Me Marie Salini, avocate d'Édouard Akau, le père de famille mis en examen pour « séquestrations », a également pris la parole. « Il conteste catégoriquement les accusations. À ses yeux, rien ne permet de parler de séquestration au sens propre du terme. Il affirme avoir toujours pensé que les jeunes hommes étaient libres de leurs mouvements », déclare-t-elle. Elle précise qu'il ne vivait pas dans la maison où les faits se seraient déroulés, mais s'y rendait principalement pour s'occuper des plus jeunes enfants.

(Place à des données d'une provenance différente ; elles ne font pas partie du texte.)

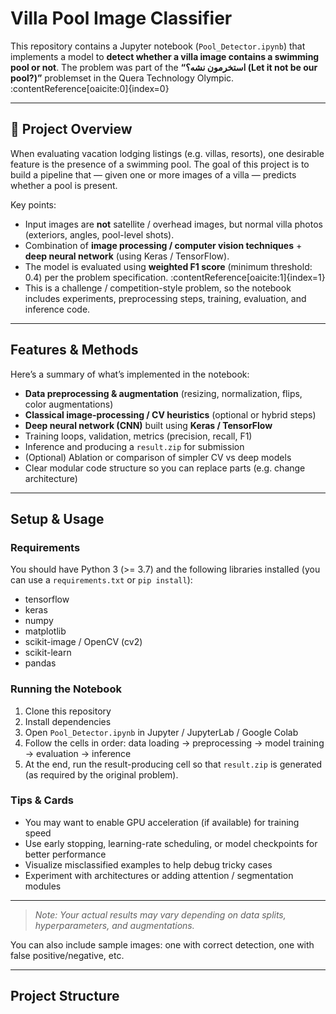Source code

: # Villa Pool Image Classifier

This repository contains a Jupyter notebook (`Pool_Detector.ipynb`) that implements a model to **detect whether a villa image contains a swimming pool or not**. The problem was part of the **“استخرمون نشه؟ (Let it not be our pool?)”** problemset in the Quera Technology Olympic. :contentReference[oaicite:0]{index=0}

---

## 🧠 Project Overview

When evaluating vacation lodging listings (e.g. villas, resorts), one desirable feature is the presence of a swimming pool. The goal of this project is to build a pipeline that — given one or more images of a villa — predicts whether a pool is present.

Key points:

- Input images are **not** satellite / overhead images, but normal villa photos (exteriors, angles, pool-level shots).  
- Combination of **image processing / computer vision techniques** + **deep neural network** (using Keras / TensorFlow).  
- The model is evaluated using **weighted F1 score** (minimum threshold: 0.4) per the problem specification. :contentReference[oaicite:1]{index=1}  
- This is a challenge / competition-style problem, so the notebook includes experiments, preprocessing steps, training, evaluation, and inference code.

---

## Features & Methods

Here’s a summary of what’s implemented in the notebook:

- **Data preprocessing & augmentation** (resizing, normalization, flips, color augmentations)  
- **Classical image-processing / CV heuristics** (optional or hybrid steps)  
- **Deep neural network (CNN)** built using **Keras / TensorFlow**  
- Training loops, validation, metrics (precision, recall, F1)  
- Inference and producing a `result.zip` for submission  
- (Optional) Ablation or comparison of simpler CV vs deep models  
- Clear modular code structure so you can replace parts (e.g. change architecture)

---

## Setup & Usage

### Requirements

You should have Python 3 (>= 3.7) and the following libraries installed (you can use a `requirements.txt` or `pip install`):

- tensorflow  
- keras  
- numpy  
- matplotlib  
- scikit-image / OpenCV (cv2)  
- scikit-learn  
- pandas  

### Running the Notebook

1. Clone this repository  
2. Install dependencies  
3. Open `Pool_Detector.ipynb` in Jupyter / JupyterLab / Google Colab  
4. Follow the cells in order: data loading → preprocessing → model training → evaluation → inference  
5. At the end, run the result-producing cell so that `result.zip` is generated (as required by the original problem).  

### Tips & Cards

- You may want to enable GPU acceleration (if available) for training speed  
- Use early stopping, learning-rate scheduling, or model checkpoints for better performance  
- Visualize misclassified examples to help debug tricky cases  
- Experiment with architectures or adding attention / segmentation modules

---

> *Note: Your actual results may vary depending on data splits, hyperparameters, and augmentations.*

You can also include sample images: one with correct detection, one with false positive/negative, etc.

---

## Project Structure

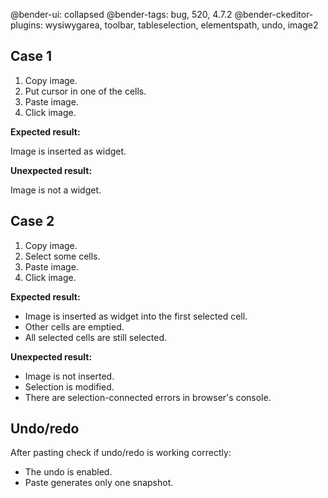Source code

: @bender-ui: collapsed
@bender-tags: bug, 520, 4.7.2
@bender-ckeditor-plugins: wysiwygarea, toolbar, tableselection, elementspath, undo, image2

## Case 1

1. Copy image.
2. Put cursor in one of the cells.
3. Paste image.
4. Click image.

**Expected result:**

Image is inserted as widget.

**Unexpected result:**

Image is not a widget.

## Case 2

1. Copy image.
2. Select some cells.
3. Paste image.
4. Click image.

**Expected result:**

* Image is inserted as widget into the first selected cell.
* Other cells are emptied.
* All selected cells are still selected.

**Unexpected result:**

* Image is not inserted.
* Selection is modified.
* There are selection-connected errors in browser's console.

## Undo/redo

After pasting check if undo/redo is working correctly:

* The undo is enabled.
* Paste generates only one snapshot.
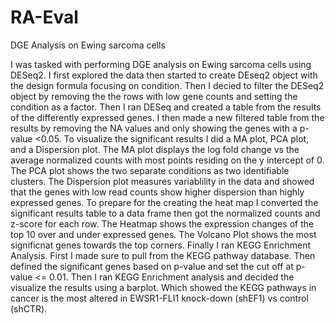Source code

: # RA-Eval
DGE Analysis on Ewing sarcoma cells

I was tasked with performing DGE analysis on Ewing sarcoma cells using DESeq2. 
I first explored the data then started to create DEseq2 object with the design formula focusing on condition. 
Then I decied to filter the DESeq2 object by removing the the rows with low gene counts and setting the condition as a factor. 
Then I ran DESeq and created a table from the results of the differently expressed genes. 
I then made a new filtered table from the results by removing the NA values and only showing the genes with a p-value <0.05. 
To visualize the significant results I did a MA plot, PCA plot, and a Dispersion plot. 
The MA plot displays the log fold change vs the average normalized counts with most points residing on the y intercept of 0. 
The PCA plot shows the two separate conditions as two identifiable clusters. 
The Dispersion plot measures variablility in the data and showed that the genes with low read counts show higher dispersion than highly expressed genes. 
To prepare for the creating the heat map I converted the significant results table to a data frame then got the normalized counts and z-score for each row. 
The Heatmap shows the expression changes of the top 10 over and under expressed genes. 
The Volcano Plot shows the most significnat genes towards the top corners. 
Finally I ran KEGG Enrichment Analysis. First I made sure to pull from the KEGG pathway database. 
Then defined the significant genes based on p-value and set the cut off at p-value <= 0.01. 
Then I ran KEGG Enrichment analysis and decided the visualize the results using a barplot. 
Which showed the KEGG pathways in cancer is the most altered in EWSR1-FLI1 knock-down (shEF1) vs control (shCTR).
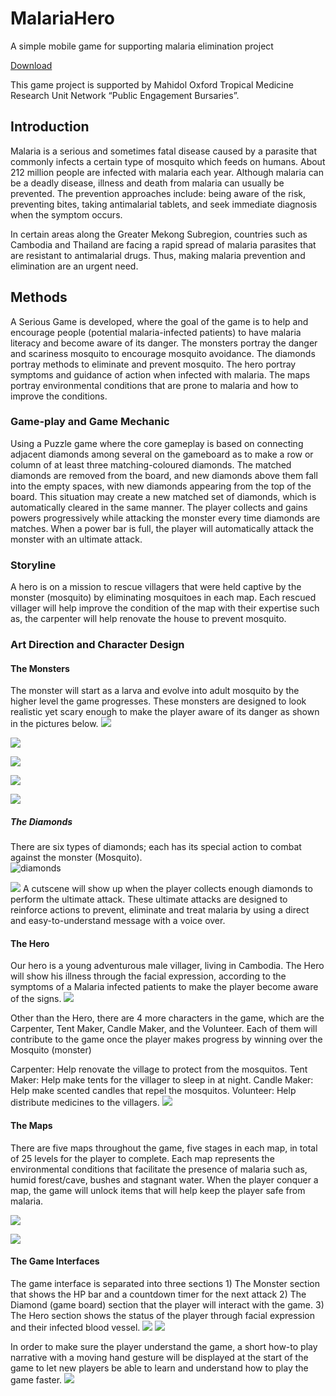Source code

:# MalariaHero
A simple mobile game for supporting malaria elimination project

[Download](https://1drv.ms/u/s!AjSk65t7m_UYiPBS2_bFSTOpVQdrfw?e=srTtej)

This game project is supported by Mahidol Oxford Tropical Medicine Research Unit Network “Public Engagement Bursaries”.

## Introduction 
Malaria is a serious and sometimes fatal disease caused by a parasite that commonly infects a certain type of mosquito which feeds on humans. About 212 million people are infected with malaria each year. Although malaria can be a deadly disease, illness and death from malaria can usually be prevented. The prevention approaches include: being aware of the risk, preventing bites, taking antimalarial tablets, and seek immediate diagnosis when the symptom occurs.  
 
In certain areas along the Greater Mekong Subregion, countries such as Cambodia and Thailand are facing a rapid spread of malaria parasites that are resistant to antimalarial drugs. Thus, making malaria prevention and elimination are an urgent need. 

## Methods
A Serious Game is developed, where the goal of the game is to help and encourage people (potential malaria-infected patients) to have malaria literacy and become aware of its danger. The monsters portray the danger and scariness mosquito to encourage mosquito avoidance. The diamonds portray methods to eliminate and prevent mosquito. The hero portray symptoms and guidance of  action when infected with malaria. The maps portray environmental conditions that are prone to malaria and how to improve the conditions.

### Game-play and Game Mechanic  
Using a Puzzle game where the core gameplay is based on connecting adjacent diamonds among several on the gameboard as to make a row or column of at least three matching-coloured diamonds. The matched diamonds are removed from the board, and new diamonds above them fall into the empty spaces, with new diamonds appearing from the top of the board. This situation may create a new matched set of diamonds, which is automatically cleared in the same manner. The player collects and gains powers progressively while attacking the monster every time diamonds are matches. When a power bar is full, the player will automatically attack the monster with an ultimate attack.   

### Storyline
A hero is on a mission to rescue villagers that were held captive by the monster (mosquito) by eliminating mosquitoes in each map. Each rescued villager will help improve the condition of the map with their expertise such as, the carpenter will help renovate the house to prevent mosquito.

### Art Direction and Character Design 
#### The Monsters 
The monster will start as a larva and evolve into adult mosquito by the higher level the game progresses. These monsters are designed to look realistic yet scary enough to make the player aware of its danger as shown in the pictures below. 
![](/pics/monster.png?raw=true "")

![](/pics/monsterbody.png?raw=true "")

![](/pics/mos1.png?raw=true "")

![](/pics/mos2.png?raw=true "")

![](/pics/game1.png?raw=true "")

##### The Diamonds 
There are six types of diamonds; each has its special action to combat against the monster (Mosquito).  
![](/pics/diamonds.png?raw=true "diamonds")

![](/pics/hospital.png?raw=true "")
A cutscene will show up when the player collects enough diamonds to perform the ultimate attack. These ultimate attacks are designed to reinforce actions to prevent, eliminate and treat malaria by using a direct and easy-to-understand message with a voice over. 

#### The Hero
Our hero is a young adventurous male villager, living in Cambodia. The Hero will show his illness through the facial expression, according to the symptoms of a Malaria infected patients to make the player become aware of the signs. 
![](/pics/sick.png?raw=true "")

Other than the Hero, there are 4 more characters in the game, which are the Carpenter, Tent Maker, Candle Maker, and the Volunteer. Each of them will contribute to the game once the player makes progress by winning over the Mosquito (monster)  
 
Carpenter: Help renovate the village to protect from the mosquitos. 
Tent Maker: Help make tents for the villager to sleep in at night. 
Candle Maker: Help make scented candles that repel the mosquitos. 
Volunteer: Help distribute medicines to the villagers. 
![](/pics/villager.png?raw=true "")

#### The Maps 
There are five maps throughout the game, five stages in each map, in total of 25 levels for the player to complete. Each map represents the environmental conditions that facilitate the presence of malaria such as, humid forest/cave, bushes and stagnant water. When the player conquer a map, the game will unlock items that will help keep the player safe from malaria. 

![](/pics/maps.png?raw=true "")

![](/pics/house.png?raw=true "")

#### The Game Interfaces 
The game interface is separated into three sections 1) The Monster section that shows the HP bar and a countdown timer for the  next attack 2) The Diamond (game board) section that the player will interact with the  game. 3) The Hero section shows the status of the player through facial expression  and their infected blood vessel. 
![](/pics/flow.png?raw=true "")
![](/pics/interfaces2?raw=true "")

In order to make sure the player understand the game, a short how-to play narrative with a moving hand gesture will be displayed at the start of the game to let new players be able to learn and understand how to play the game faster. 
![](/pics/how2play.png?raw=true "")

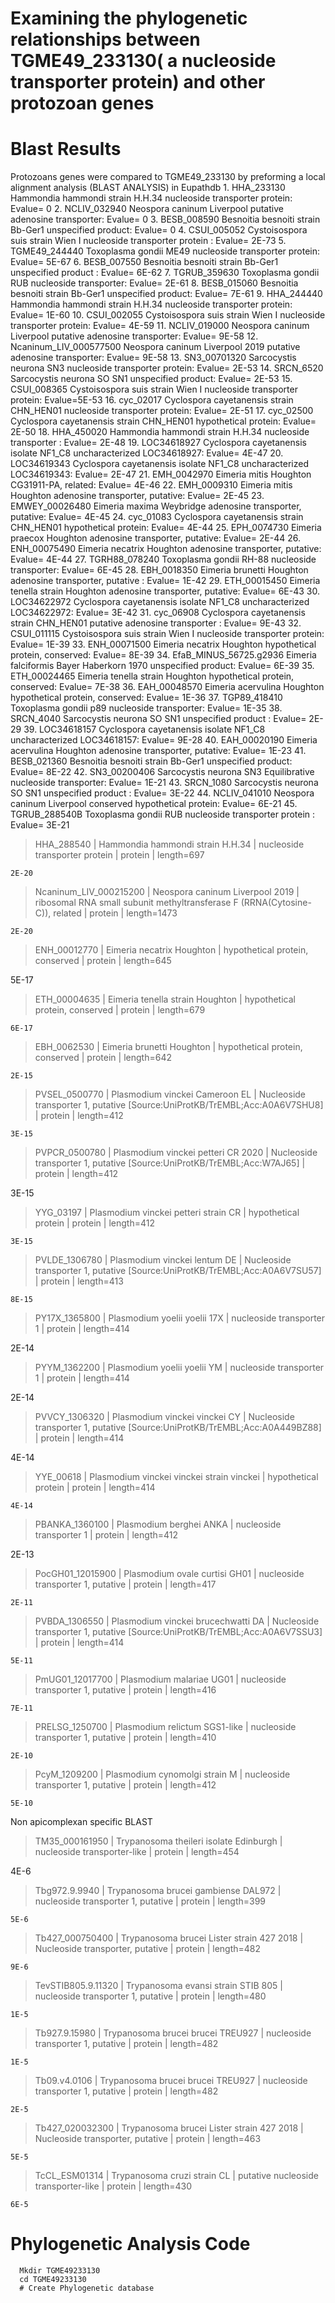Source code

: # Examining the phylogenetic relationships between TGME49_233130( a nucleoside transporter protein) and other protozoan genes

# Blast Results
Protozoans genes were compared to TGME49_233130 by preforming a local alignment analysis (BLAST ANALYSIS) in Eupathdb
      1. HHA_233130 Hammondia hammondi strain H.H.34 nucleoside transporter protein: Evalue= 0
      2. NCLIV_032940 Neospora caninum Liverpool putative adenosine transporter: Evalue= 0
      3. BESB_008590 Besnoitia besnoiti strain Bb-Ger1 unspecified product: Evalue= 0
      4. CSUI_005052 Cystoisospora suis strain Wien I nucleoside transporter protein : Evalue= 2E-73
      5. TGME49_244440 Toxoplasma gondii ME49 nucleoside transporter protein: Evalue= 5E-67
      6. BESB_007550 Besnoitia besnoiti strain Bb-Ger1 unspecified product : Evalue= 6E-62
      7. TGRUB_359630 Toxoplasma gondii RUB nucleoside transporter: Evalue= 2E-61
      8. BESB_015060  Besnoitia besnoiti strain Bb-Ger1 unspecified product: Evalue= 7E-61
      9. HHA_244440 Hammondia hammondi strain H.H.34 nucleoside transporter protein: Evalue= 1E-60
      10. CSUI_002055 Cystoisospora suis strain Wien I nucleoside transporter protein: Evalue= 4E-59
      11. NCLIV_019000 Neospora caninum Liverpool putative adenosine transporter: Evalue= 9E-58
      12. Ncaninum_LIV_000577500 Neospora caninum Liverpool 2019 putative adenosine transporter: Evalue= 9E-58
      13. SN3_00701320 Sarcocystis neurona SN3 nucleoside transporter protein: Evalue= 2E-53
      14. SRCN_6520 Sarcocystis neurona SO SN1 unspecified product: Evalue= 2E-53
      15. CSUI_008365 Cystoisospora suis strain Wien I nucleoside transporter protein: Evalue=5E-53
      16. cyc_02017 Cyclospora cayetanensis strain CHN_HEN01 nucleoside transporter protein: Evalue= 2E-51
      17. cyc_02500 Cyclospora cayetanensis strain CHN_HEN01 hypothetical protein: Evalue= 2E-50
      18. HHA_450020 Hammondia hammondi strain H.H.34 nucleoside transporter : Evalue= 2E-48
      19. LOC34618927 Cyclospora cayetanensis isolate NF1_C8 uncharacterized LOC34618927: Evalue= 4E-47
      20. LOC34619343 Cyclospora cayetanensis isolate NF1_C8 uncharacterized LOC34619343: Evalue= 2E-47
      21. EMH_0042970 Eimeria mitis Houghton CG31911-PA, related: Evalue= 4E-46
      22. EMH_0009310 Eimeria mitis Houghton adenosine transporter, putative: Evalue= 2E-45
      23. EMWEY_00026480 Eimeria maxima Weybridge adenosine transporter, putative: Evalue= 4E-45
      24. cyc_01083 Cyclospora cayetanensis strain CHN_HEN01 hypothetical protein: Evalue= 4E-44
      25. EPH_0074730 Eimeria praecox Houghton adenosine transporter, putative: Evalue= 2E-44
      26. ENH_00075490 Eimeria necatrix Houghton adenosine transporter, putative: Evalue= 4E-44
      27. TGRH88_078240 Toxoplasma gondii RH-88 nucleoside transporter: Evalue= 6E-45
      28. EBH_0018350 Eimeria brunetti Houghton adenosine transporter, putative : Evalue= 1E-42
      29. ETH_00015450 Eimeria tenella strain Houghton adenosine transporter, putative: Evalue= 6E-43
      30. LOC34622972 Cyclospora cayetanensis isolate NF1_C8 uncharacterized LOC34622972: Evalue= 3E-42
      31. cyc_06908 Cyclospora cayetanensis strain CHN_HEN01 putative adenosine transporter : Evalue= 9E-43
      32. CSUI_011115 Cystoisospora suis strain Wien I nucleoside transporter protein: Evalue= 1E-39
      33. ENH_00071500 Eimeria necatrix Houghton hypothetical protein, conserved: Evalue= 8E-39
      34. EfaB_MINUS_56725.g2936 Eimeria falciformis Bayer Haberkorn 1970 unspecified product: Evalue= 6E-39
      35. ETH_00024465 Eimeria tenella strain Houghton hypothetical protein, conserved: Evalue= 7E-38
      36. EAH_00048570 Eimeria acervulina Houghton hypothetical protein, conserved: Evalue= 1E-36
      37. TGP89_418410 Toxoplasma gondii p89 nucleoside transporter: Evalue= 1E-35
      38. SRCN_4040 Sarcocystis neurona SO SN1 unspecified product : Evalue= 2E-29
      39. LOC34618157 Cyclospora cayetanensis isolate NF1_C8 uncharacterized LOC34618157: Evalue= 9E-28
      40. EAH_00020190 Eimeria acervulina Houghton adenosine transporter, putative: Evalue= 1E-23
      41. BESB_021360  Besnoitia besnoiti strain Bb-Ger1 unspecified product: Evalue= 8E-22
	42. SN3_00200406  Sarcocystis neurona SN3 Equilibrative nucleoside transporter: Evalue= 1E-21
      43. SRCN_1080 Sarcocystis neurona SO SN1 unspecified product : Evalue= 3E-22
      44. NCLIV_041010 Neospora caninum Liverpool conserved hypothetical protein: Evalue= 6E-21
      45. TGRUB_288540B Toxoplasma gondii RUB nucleoside transporter protein : Evalue= 3E-21
      
>HHA_288540  | Hammondia hammondi strain H.H.34 | nucleoside transporter protein | protein | length=697

	2E-20
>Ncaninum_LIV_000215200  | Neospora caninum Liverpool 2019 | ribosomal RNA small subunit methyltransferase F (RRNA(Cytosine-C)), related | protein | length=1473

	2E-20
>ENH_00012770  | Eimeria necatrix Houghton | hypothetical protein, conserved | protein | length=645

5E-17

>ETH_00004635  | Eimeria tenella strain Houghton | hypothetical protein, conserved | protein | length=679

	6E-17
>EBH_0062530  | Eimeria brunetti Houghton | hypothetical protein, conserved | protein | length=642

	2E-15
>PVSEL_0500770  | Plasmodium vinckei Cameroon EL | Nucleoside transporter 1, putative [Source:UniProtKB/TrEMBL;Acc:A0A6V7SHU8] | protein | length=412

	3E-15
>PVPCR_0500780  | Plasmodium vinckei petteri CR 2020 | Nucleoside transporter 1, putative [Source:UniProtKB/TrEMBL;Acc:W7AJ65] | protein | length=412

3E-15
>YYG_03197  | Plasmodium vinckei petteri strain CR | hypothetical protein | protein | length=412

	3E-15
>PVLDE_1306780  | Plasmodium vinckei lentum DE | Nucleoside transporter 1, putative [Source:UniProtKB/TrEMBL;Acc:A0A6V7SU57] | protein | length=413

	8E-15
>PY17X_1365800  | Plasmodium yoelii yoelii 17X | nucleoside transporter 1 | protein | length=414

2E-14

>PYYM_1362200  | Plasmodium yoelii yoelii YM | nucleoside transporter 1 | protein | length=414

2E-14

>PVVCY_1306320  | Plasmodium vinckei vinckei CY | Nucleoside transporter 1, putative [Source:UniProtKB/TrEMBL;Acc:A0A449BZ88] | protein | length=414

4E-14

>YYE_00618  | Plasmodium vinckei vinckei strain vinckei | hypothetical protein | protein | length=414

	4E-14
>PBANKA_1360100  | Plasmodium berghei ANKA | nucleoside transporter 1 | protein | length=412

2E-13
>PocGH01_12015900  | Plasmodium ovale curtisi GH01 | nucleoside transporter 1, putative | protein | length=417

	2E-11
>PVBDA_1306550  | Plasmodium vinckei brucechwatti DA | Nucleoside transporter 1, putative [Source:UniProtKB/TrEMBL;Acc:A0A6V7SSU3] | protein | length=414

	5E-11
>PmUG01_12017700  | Plasmodium malariae UG01 | nucleoside transporter 1, putative | protein | length=416

	7E-11
>PRELSG_1250700  | Plasmodium relictum SGS1-like | nucleoside transporter 1, putative | protein | length=410

	2E-10
>PcyM_1209200  | Plasmodium cynomolgi strain M | nucleoside transporter 1, putative | protein | length=412

	5E-10

Non apicomplexan specific BLAST
>TM35_000161950  | Trypanosoma theileri isolate Edinburgh | nucleoside transporter-like | protein | length=454

4E-6
>Tbg972.9.9940  | Trypanosoma brucei gambiense DAL972 | nucleoside transporter 1, putative | protein | length=399

	5E-6
>Tb427_000750400  | Trypanosoma brucei Lister strain 427 2018 | Nucleoside transporter, putative | protein | length=482

	9E-6
>TevSTIB805.9.11320  | Trypanosoma evansi strain STIB 805 | nucleoside transporter 1, putative | protein | length=480

	1E-5
>Tb927.9.15980  | Trypanosoma brucei brucei TREU927 | nucleoside transporter 1, putative | protein | length=482

	1E-5
>Tb09.v4.0106  | Trypanosoma brucei brucei TREU927 | nucleoside transporter 1, putative | protein | length=482

	2E-5
>Tb427_020032300  | Trypanosoma brucei Lister strain 427 2018 | Nucleoside transporter, putative | protein | length=463

	5E-5
>TcCL_ESM01314  | Trypanosoma cruzi strain CL | putative nucleoside transporter-like | protein | length=430

	6E-5

# Phylogenetic Analysis Code
      Mkdir TGME49233130
      cd TGME49233130 
      # Create Phylogenetic database
            
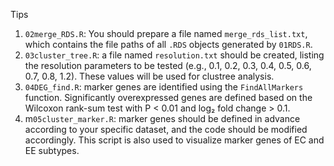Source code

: Tips
1. `02merge_RDS.R`: You should prepare a file named `merge_rds_list.txt`, which contains the file paths of all `.RDS` objects generated by `01RDS.R`.
2. `03cluster_tree.R`: a file named `resolution.txt` should be created, listing the resolution parameters to be tested (e.g., 0.1, 0.2, 0.3, 0.4, 0.5, 0.6, 0.7, 0.8, 1.2). These values will be used for clustree analysis.
3. `04DEG_find.R`: marker genes are identified using the `FindAllMarkers` function. Significantly overexpressed genes are defined based on the Wilcoxon rank-sum test with P < 0.01 and log₂ fold change > 0.1.
4. m`05cluster_marker.R`: marker genes should be defined in advance according to your specific dataset, and the code should be modified accordingly. This script is also used to visualize marker genes of EC and EE subtypes.

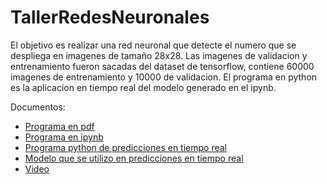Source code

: # TallerRedesNeuronales

El objetivo es realizar una red neuronal que detecte el numero que se despliega en imagenes de tamaño 28x28. Las imagenes de validacion y entrenamiento fueron sacadas del dataset de tensorflow, contiene 60000 imagenes de entrenamiento y 10000 de validacion.
El programa en python es la aplicacion en tiempo real del modelo generado en el ipynb.

Documentos: 
- [Programa en pdf](TallerRedesNeuronales.html)
- [Programa en ipynb](TallerRedesNeuronales.ipynb)
- [Programa python de predicciones en tiempo real](live_capture_predict##.py)
- [Modelo que se utilizo en predicciones en tiempo real](TallerRedesNeuronales.ipynb)
- [Video]()
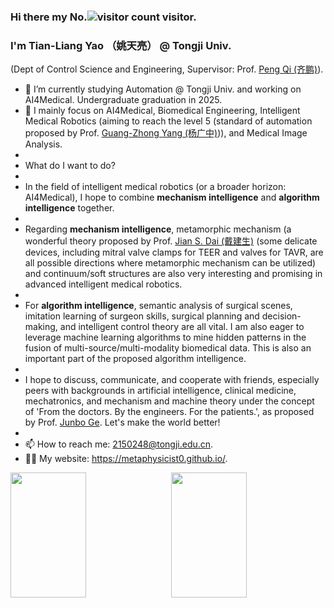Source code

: ### Hi there my No.![visitor count](https://profile-counter.glitch.me/Metaphysicist0/count.svg) visitor.

### I'm Tian-Liang Yao （姚天亮） @ Tongji Univ.

 (Dept of Control Science and Engineering, Supervisor: Prof. [Peng Qi (齐鹏)](https://cse.tongji.edu.cn/6b/68/c15581a158568/page.htm)).

- 🔭 I’m currently studying Automation @ Tongji Univ. and working on AI4Medical. Undergraduate graduation in 2025.
- 🌱 I mainly focus on AI4Medical, Biomedical Engineering, Intelligent Medical Robotics (aiming to reach the level 5 (standard of automation proposed by Prof. [Guang-Zhong Yang (杨广中)](https://imr.sjtu.edu.cn/en/po_facultyv/532.html))), and Medical Image Analysis.
- 
- What do I want to do?
- 
- In the field of intelligent medical robotics (or a broader horizon: AI4Medical), I hope to combine **mechanism intelligence** and **algorithm intelligence** together.
-
- Regarding **mechanism intelligence**, metamorphic mechanism (a wonderful theory proposed by Prof. [Jian S. Dai (戴建生)](https://sustech.edu.cn/zh/faculties/daijiansheng.html)  (some delicate devices, including mitral valve clamps for TEER and valves for TAVR, are all possible directions where metamorphic mechanism can be utilized) and continuum/soft structures are also very interesting and promising in advanced intelligent medical robotics.
-
- For **algorithm intelligence**, semantic analysis of surgical scenes, imitation learning of surgeon skills, surgical planning and decision-making, and intelligent control theory are all vital. I am also eager to leverage machine learning algorithms to mine hidden patterns in the fusion of multi-source/multi-modality biomedical data. This is also an important part of the proposed algorithm intelligence.
-
- I hope to discuss, communicate, and cooperate with friends, especially peers with backgrounds in artificial intelligence, clinical medicine, mechatronics, and mechanism and machine theory under the concept of 'From the doctors. By the engineers. For the patients.', as proposed by Prof. [Junbo Ge](https://ibs.fudan.edu.cn/ab/33/c21163a240435/page.htm). Let's make the world better!
- 
- 📫 How to reach me: 2150248@tongji.edu.cn.
- 🧑‍💻 My website: https://metaphysicist0.github.io/.

<div style="display: flex; justify-content: space-between;">
    <img src="https://github-readme-stats.vercel.app/api?username=Metaphysicist0&show_icons=true&theme=tokyonight&count_private=true" style="width: 49%; height: 200px;"/>
    <img src="https://github-readme-stats.vercel.app/api/top-langs/?username=Metaphysicist0&theme=tokyonight&layout=compact" style="width: 49%; height: 200px;"/>
</div>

Édouard Akau ne comprend pas pourquoi son fils s'exprime seulement aujourd'hui sur des faits qui remonteraient à 2022 et 2023, alors que ce dernier a évoqué les meurtres de Jacques Pakeso et de Mike Gineste. « Il se sent profondément trahi car il estime que ces déclarations ont détruit sa famille et conduit tout le monde en prison », ajoute Me Salini. Il est aujourd'hui particulièrement préoccupé par ses deux plus jeunes enfants, un garçon et une fille, placés par l'aide sociale à l'enfance et dont il n'a aucune nouvelle.

Contexte de l'affaire

L'affaire concerne la disparition de deux jeunes militaires et la séquestration de sept autres victimes, dans le Var. Un clan familial est soupçonné d'être impliqué. Les investigations se poursuivent sous le sceau du secret de l'instruction.